Given records:
=======

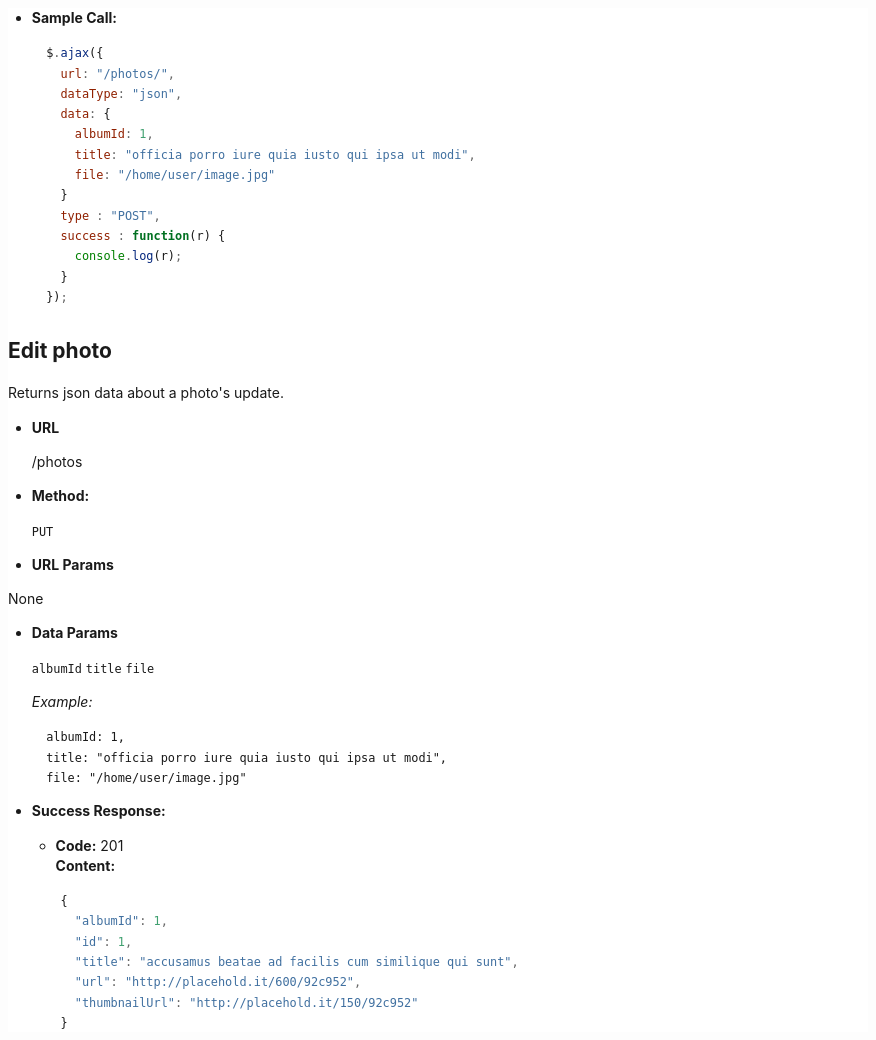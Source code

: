* **Sample Call:**

  ```javascript
    $.ajax({
      url: "/photos/",
      dataType: "json",
      data: {
        albumId: 1,
        title: "officia porro iure quia iusto qui ipsa ut modi",
        file: "/home/user/image.jpg"
      }
      type : "POST",
      success : function(r) {
        console.log(r);
      }
    });
  ```
  
**Edit photo**
----
  Returns json data about a photo's update.

* **URL**

  /photos

* **Method:**

  `PUT`
  
*  **URL Params**
  
  None

* **Data Params**

  `albumId`
  `title` 
  `file`
  
  *Example:*
  ```  
    albumId: 1,
    title: "officia porro iure quia iusto qui ipsa ut modi", 
    file: "/home/user/image.jpg"
  ```
* **Success Response:**

  * **Code:** 201 <br />
    **Content:**
  ```javascript
      {
        "albumId": 1,
        "id": 1,
        "title": "accusamus beatae ad facilis cum similique qui sunt",
        "url": "http://placehold.it/600/92c952",
        "thumbnailUrl": "http://placehold.it/150/92c952"
      }
  ```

=======

If a line in the listing contains the string "iusto", count it; then give only the number of such lines.

2